You should be able to feel the ribs without much pressure. It sounds like Daisy is eating 6 cups of food a day? That is way too much. In comparison, our two Goldens eat 2 cups a day each of Fromm grain free. If you're feeding what the bag recommends, remember that their goal is to sell more dog food and it really differs for each dog. I would cut her back to 3 cups or so per day. She's don't growing so she doesn't need any more calories than an adult dog.


----------



## Altairss (Sep 7, 2012)

I have had five goldens and all but one ate no more then two cups a day One cup in the morning and one in the evening. The fifth golden Sunny was a super easy keeper and she got a cup and half. ArchersMom is right dog food bags are there to make you feed more so they sell more. And each dog is individual but I recommend cutting back to 1 1/2 cups morning and night and see if that slims her down. You might need to cut more but that's a good start.


----------



## Elsa Cholla's Mom (Feb 8, 2016)

Like the others said, she is not a growing dog anymore, so she will need to eat less than she did before.
My pup is only 5 months old and she ate 5 cups of food for a few days during her 13-14th week when she had a growth spurt, but cut back on her own since then and has only done that again a day or two since. Just for a frame of reference. 
Also, you didn't mention what your dog gets for treats/human food? That also has to be taken into account.


----------



## mylissyk (Feb 25, 2007)

6 cups a days is about twice the amount she should be eating. Cut her back to 3 cups total per day over a week or more.


----------



## Max's Dad (Apr 23, 2012)

Six cups of food per day sounds like too much food.
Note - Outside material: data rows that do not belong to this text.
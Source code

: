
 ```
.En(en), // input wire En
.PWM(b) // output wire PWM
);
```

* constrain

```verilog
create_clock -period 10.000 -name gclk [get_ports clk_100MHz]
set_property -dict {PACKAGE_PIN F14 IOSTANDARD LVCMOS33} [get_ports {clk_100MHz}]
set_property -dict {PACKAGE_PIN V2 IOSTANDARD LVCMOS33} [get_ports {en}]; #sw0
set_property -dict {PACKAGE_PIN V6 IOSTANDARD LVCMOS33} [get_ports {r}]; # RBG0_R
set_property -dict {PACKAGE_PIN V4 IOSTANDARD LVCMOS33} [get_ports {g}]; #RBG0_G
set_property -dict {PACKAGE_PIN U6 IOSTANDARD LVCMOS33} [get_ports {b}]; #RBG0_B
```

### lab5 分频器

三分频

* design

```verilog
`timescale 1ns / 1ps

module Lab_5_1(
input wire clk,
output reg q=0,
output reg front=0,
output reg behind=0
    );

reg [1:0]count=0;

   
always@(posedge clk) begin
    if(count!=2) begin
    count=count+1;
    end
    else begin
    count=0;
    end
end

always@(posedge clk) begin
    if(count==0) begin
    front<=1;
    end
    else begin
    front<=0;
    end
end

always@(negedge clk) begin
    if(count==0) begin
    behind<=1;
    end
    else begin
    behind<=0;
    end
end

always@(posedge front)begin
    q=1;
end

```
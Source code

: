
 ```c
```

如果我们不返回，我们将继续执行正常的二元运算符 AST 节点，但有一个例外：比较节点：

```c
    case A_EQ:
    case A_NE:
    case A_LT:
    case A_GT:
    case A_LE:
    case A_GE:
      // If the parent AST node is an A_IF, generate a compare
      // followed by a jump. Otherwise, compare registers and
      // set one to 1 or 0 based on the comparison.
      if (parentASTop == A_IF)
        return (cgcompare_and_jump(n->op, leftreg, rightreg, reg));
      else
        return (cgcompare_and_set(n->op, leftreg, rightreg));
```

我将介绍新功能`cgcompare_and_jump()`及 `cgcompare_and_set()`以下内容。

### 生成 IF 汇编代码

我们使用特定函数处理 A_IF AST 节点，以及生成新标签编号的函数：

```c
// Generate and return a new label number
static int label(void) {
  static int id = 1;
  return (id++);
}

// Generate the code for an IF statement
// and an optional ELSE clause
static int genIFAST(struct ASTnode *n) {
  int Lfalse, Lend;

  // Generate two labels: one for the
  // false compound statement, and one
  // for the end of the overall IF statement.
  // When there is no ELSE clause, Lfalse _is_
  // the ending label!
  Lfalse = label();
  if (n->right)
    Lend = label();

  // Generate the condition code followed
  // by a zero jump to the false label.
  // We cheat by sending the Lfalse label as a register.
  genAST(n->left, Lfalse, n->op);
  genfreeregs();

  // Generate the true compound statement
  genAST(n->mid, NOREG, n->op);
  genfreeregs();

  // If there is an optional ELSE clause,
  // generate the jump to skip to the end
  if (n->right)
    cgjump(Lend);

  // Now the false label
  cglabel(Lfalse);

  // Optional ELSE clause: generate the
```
I suggest cutting her back to about 3 cups per day.


----------



## artbuc (Apr 12, 2009)

daisy_doodle said:


> hello, I need some help please, I have a one year old golden named Daisy I got her when she was 8 months and she has been doing great. For the past month or so she seems to be getting fatter by her ribs. I can see the dent for where hips are, if I touch where her ribs should be I can barely feel them. She get exercised around my property every day for and hour or more, all she does is run and chase the birds. She also plays with my other dog all day when I am not home. So I am not sure why she is seeming to gain weight around her ribs. She is eating adult dog food specifically Purina One Smartblend dog food, she gets 3 cups in the morning and 3 cups at night. Can someone tell me if she is overweight or not please thank you so much.


6 cups per day? Duh.

PS. Running around chasing birds is not real exercise for a 1 yr old.


----------



## Pilgrim123 (Jul 26, 2014)

Since she's used to being fed the rate from a feed packet, she's going to be hungry unless she gets something else. (I do agree she seems to be getting about twice what I'd expect a dog to eat.) So, to fill her stomach, try to add some unsalted canned green beans, or steamed veg or even raw carrot. Good luck with her diet!


----------